Do background checks before hiring employees – if they end up being a criminal and steal from your business, it is likely that they are also stealing from your customers and you could be liable.

                                                                           Employee Files

Create an employee file for each employee. This file should contain their W-4 and I-9 along with any employment, non-compete or trade secret agreements that they may have signed. Also, include in this file, employee write-up forms in case of unsatisfactory performance.

Properly Pay Overtime

According to an article in BusinessWeek Magazine, overtime litigation is a hot topic.  The Fair Labor Standards Act dictates which employees can be exempt from overtime pay.  It is important that you regularly audit your payroll and employee classifications.  If an employer misclassifies an employee, the employer could be liable for twice the amount of unpaid overtime as well as the employee’s attorney’s fees.

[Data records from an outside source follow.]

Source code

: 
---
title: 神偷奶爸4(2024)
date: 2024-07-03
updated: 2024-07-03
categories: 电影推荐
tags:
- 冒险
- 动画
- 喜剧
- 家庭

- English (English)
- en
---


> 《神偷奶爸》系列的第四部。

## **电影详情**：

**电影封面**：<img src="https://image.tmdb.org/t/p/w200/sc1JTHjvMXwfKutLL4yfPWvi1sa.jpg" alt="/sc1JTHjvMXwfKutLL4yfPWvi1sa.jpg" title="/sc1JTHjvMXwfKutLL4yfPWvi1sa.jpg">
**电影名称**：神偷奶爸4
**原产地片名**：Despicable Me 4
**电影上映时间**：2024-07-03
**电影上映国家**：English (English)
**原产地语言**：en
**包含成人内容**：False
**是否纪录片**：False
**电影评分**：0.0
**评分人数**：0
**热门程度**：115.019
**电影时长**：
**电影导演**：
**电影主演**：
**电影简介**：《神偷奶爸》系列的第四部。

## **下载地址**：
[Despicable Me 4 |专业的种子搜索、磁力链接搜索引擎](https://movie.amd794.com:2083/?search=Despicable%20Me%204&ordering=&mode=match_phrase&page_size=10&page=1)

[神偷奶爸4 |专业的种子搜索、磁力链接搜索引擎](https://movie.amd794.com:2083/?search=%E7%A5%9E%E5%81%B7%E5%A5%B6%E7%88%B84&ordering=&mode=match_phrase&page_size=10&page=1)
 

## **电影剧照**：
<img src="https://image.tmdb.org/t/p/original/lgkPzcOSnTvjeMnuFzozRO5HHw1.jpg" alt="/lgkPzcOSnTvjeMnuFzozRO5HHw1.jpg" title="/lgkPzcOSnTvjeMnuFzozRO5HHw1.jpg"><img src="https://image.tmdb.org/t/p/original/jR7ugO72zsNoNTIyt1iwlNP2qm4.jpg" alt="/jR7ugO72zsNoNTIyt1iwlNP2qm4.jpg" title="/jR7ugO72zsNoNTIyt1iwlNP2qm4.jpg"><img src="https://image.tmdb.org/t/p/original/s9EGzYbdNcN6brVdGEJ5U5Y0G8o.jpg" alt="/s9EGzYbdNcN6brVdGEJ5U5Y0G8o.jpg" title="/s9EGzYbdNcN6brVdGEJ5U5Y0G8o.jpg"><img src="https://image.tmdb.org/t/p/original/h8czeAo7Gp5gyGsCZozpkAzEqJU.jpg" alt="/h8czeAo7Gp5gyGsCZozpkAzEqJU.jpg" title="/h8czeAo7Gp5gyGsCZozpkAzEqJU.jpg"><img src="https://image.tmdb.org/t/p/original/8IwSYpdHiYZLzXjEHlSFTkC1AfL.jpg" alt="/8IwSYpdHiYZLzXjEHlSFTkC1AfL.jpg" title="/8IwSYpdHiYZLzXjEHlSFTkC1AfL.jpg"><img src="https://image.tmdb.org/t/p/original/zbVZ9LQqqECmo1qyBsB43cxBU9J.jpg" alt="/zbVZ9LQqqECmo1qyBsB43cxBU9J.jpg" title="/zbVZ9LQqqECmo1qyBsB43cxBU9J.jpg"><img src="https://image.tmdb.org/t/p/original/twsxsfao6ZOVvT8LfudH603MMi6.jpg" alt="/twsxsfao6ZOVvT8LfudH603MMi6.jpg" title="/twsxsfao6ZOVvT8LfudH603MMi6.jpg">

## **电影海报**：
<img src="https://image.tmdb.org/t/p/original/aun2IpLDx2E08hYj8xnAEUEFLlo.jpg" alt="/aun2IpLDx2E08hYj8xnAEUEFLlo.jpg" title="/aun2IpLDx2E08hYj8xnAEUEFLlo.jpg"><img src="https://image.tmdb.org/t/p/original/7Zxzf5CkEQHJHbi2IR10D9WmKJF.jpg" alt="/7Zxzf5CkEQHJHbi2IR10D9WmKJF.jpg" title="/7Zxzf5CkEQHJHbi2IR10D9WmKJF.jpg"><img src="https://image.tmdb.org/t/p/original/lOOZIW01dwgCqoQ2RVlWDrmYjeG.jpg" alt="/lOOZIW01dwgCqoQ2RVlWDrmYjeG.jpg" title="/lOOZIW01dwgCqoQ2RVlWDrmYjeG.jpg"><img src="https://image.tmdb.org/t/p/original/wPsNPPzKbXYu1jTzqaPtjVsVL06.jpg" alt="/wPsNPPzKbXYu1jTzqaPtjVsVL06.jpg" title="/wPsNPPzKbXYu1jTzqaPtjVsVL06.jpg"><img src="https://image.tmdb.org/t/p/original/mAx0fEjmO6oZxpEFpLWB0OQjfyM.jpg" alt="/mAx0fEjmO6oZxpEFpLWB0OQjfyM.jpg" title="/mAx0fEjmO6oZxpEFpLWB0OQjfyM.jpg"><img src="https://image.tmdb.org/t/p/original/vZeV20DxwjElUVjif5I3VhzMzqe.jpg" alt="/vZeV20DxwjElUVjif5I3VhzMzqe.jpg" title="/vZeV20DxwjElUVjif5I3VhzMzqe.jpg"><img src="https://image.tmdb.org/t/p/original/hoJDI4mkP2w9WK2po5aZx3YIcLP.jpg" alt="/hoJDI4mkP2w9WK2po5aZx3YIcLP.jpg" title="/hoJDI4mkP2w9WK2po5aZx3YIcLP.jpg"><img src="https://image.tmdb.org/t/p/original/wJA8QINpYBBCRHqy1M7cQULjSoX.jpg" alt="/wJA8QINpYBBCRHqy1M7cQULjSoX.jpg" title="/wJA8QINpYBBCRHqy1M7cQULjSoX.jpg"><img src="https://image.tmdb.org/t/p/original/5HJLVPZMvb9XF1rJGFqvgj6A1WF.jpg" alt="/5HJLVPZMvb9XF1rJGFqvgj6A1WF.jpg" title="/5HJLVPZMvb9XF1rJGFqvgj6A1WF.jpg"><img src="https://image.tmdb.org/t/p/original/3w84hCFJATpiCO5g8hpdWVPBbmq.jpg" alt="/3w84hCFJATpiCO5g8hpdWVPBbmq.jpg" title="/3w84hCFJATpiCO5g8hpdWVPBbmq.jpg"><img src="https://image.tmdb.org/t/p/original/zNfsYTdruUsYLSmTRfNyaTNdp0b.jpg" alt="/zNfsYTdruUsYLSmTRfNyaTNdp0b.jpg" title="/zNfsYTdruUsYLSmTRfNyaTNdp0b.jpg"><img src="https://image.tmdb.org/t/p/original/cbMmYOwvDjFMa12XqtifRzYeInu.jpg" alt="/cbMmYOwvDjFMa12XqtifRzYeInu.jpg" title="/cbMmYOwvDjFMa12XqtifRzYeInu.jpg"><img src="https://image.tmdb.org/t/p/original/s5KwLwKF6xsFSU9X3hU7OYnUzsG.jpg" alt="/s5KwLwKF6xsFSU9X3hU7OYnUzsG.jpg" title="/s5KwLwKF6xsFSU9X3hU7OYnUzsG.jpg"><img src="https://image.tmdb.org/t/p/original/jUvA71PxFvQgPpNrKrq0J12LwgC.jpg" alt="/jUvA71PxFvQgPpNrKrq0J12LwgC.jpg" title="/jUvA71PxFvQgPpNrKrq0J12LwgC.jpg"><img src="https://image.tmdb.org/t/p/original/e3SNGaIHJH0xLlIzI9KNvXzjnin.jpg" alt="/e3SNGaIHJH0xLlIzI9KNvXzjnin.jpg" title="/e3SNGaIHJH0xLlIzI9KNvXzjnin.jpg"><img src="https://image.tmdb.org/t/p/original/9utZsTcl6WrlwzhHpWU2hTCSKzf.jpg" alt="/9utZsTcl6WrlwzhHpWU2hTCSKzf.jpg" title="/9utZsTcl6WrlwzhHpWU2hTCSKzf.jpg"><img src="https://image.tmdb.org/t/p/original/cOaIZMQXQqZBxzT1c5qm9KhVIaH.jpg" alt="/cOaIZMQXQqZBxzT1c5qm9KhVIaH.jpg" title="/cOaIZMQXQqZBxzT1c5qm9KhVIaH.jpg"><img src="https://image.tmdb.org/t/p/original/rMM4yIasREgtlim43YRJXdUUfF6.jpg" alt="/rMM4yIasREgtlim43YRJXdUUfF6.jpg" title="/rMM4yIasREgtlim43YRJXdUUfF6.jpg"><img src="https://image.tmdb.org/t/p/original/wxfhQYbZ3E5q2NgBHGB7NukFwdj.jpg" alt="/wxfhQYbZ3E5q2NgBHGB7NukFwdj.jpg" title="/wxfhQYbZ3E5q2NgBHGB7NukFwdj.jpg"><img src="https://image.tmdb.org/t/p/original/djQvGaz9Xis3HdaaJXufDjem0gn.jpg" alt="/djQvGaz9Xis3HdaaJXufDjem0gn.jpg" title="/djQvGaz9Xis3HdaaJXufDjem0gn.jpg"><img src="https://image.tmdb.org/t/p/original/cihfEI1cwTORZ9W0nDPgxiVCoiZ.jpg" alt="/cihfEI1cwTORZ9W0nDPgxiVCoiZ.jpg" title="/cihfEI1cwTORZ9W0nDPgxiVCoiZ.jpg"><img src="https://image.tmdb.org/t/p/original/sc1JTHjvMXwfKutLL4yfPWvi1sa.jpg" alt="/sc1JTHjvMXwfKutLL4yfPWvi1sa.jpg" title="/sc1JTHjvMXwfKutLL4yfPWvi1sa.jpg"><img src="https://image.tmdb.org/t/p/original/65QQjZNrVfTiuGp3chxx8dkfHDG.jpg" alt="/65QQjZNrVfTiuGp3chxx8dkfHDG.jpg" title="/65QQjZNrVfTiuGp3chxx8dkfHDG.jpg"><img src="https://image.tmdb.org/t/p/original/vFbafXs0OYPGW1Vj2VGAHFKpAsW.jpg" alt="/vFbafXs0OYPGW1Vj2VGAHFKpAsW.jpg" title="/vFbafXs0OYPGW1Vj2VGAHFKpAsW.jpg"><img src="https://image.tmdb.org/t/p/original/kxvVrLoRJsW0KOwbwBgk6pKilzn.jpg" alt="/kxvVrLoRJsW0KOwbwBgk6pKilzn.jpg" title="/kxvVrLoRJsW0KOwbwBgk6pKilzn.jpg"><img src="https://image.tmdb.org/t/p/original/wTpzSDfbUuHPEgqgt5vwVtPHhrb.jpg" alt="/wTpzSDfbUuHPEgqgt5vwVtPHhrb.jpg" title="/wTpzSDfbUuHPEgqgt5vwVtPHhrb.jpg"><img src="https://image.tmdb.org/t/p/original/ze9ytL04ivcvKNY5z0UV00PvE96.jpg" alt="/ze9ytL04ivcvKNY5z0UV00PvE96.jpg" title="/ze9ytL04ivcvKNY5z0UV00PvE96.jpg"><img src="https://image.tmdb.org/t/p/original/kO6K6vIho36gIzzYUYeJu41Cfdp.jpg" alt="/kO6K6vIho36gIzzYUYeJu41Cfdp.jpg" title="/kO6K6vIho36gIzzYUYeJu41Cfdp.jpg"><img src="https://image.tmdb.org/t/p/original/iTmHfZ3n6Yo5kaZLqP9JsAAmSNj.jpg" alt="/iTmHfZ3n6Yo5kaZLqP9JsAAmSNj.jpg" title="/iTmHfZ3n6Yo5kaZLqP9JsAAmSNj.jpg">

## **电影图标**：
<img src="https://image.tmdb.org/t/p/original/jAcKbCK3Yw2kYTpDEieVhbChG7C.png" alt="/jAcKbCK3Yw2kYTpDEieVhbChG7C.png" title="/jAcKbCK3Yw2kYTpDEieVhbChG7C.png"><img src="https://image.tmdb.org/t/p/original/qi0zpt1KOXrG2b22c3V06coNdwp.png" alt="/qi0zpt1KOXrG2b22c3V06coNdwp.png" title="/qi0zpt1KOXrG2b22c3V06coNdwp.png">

 Draft an Employee Policy Manual

* Include a disclaimer: THIS IS NOT AN EMPLOYMENT CONTRACT

* Make no promises in the manual

* Do not use the words: “Employer shall” or “Employer will,” always state “Employer may”

* Also Include: grievance procedures, prohibited activities and specific consequences.

** Employee must sign a form acknowledging receipt of Employee Policy Manual

Cutting Ties with Employees

Former employees can remain a danger. Be sure that you don't fire someone for an improper reason.  Always document reasons for termination and inform the employee of the reasons.  If possible, have the employee sign a write-up slip for each violation of the employee manual or unsatisfactory performance.  This slip should be kept in the employee's file.

                                                  Inc. or LLC, Alone, is a Ticking Time Bomb

Personal assets are not automatically protected if you incorporate or form an LLC. As a shareholder of a corporation or a member of an LLC, your liability is limited to your ownership interest. However, this limited liability is only good so long as 1) a shareholder meeting is conducted annually; 2) personal assets and liabilities are kept separate from the business’; 3) accurate corporate records are kept; and, 4) the business is not undercapitalized.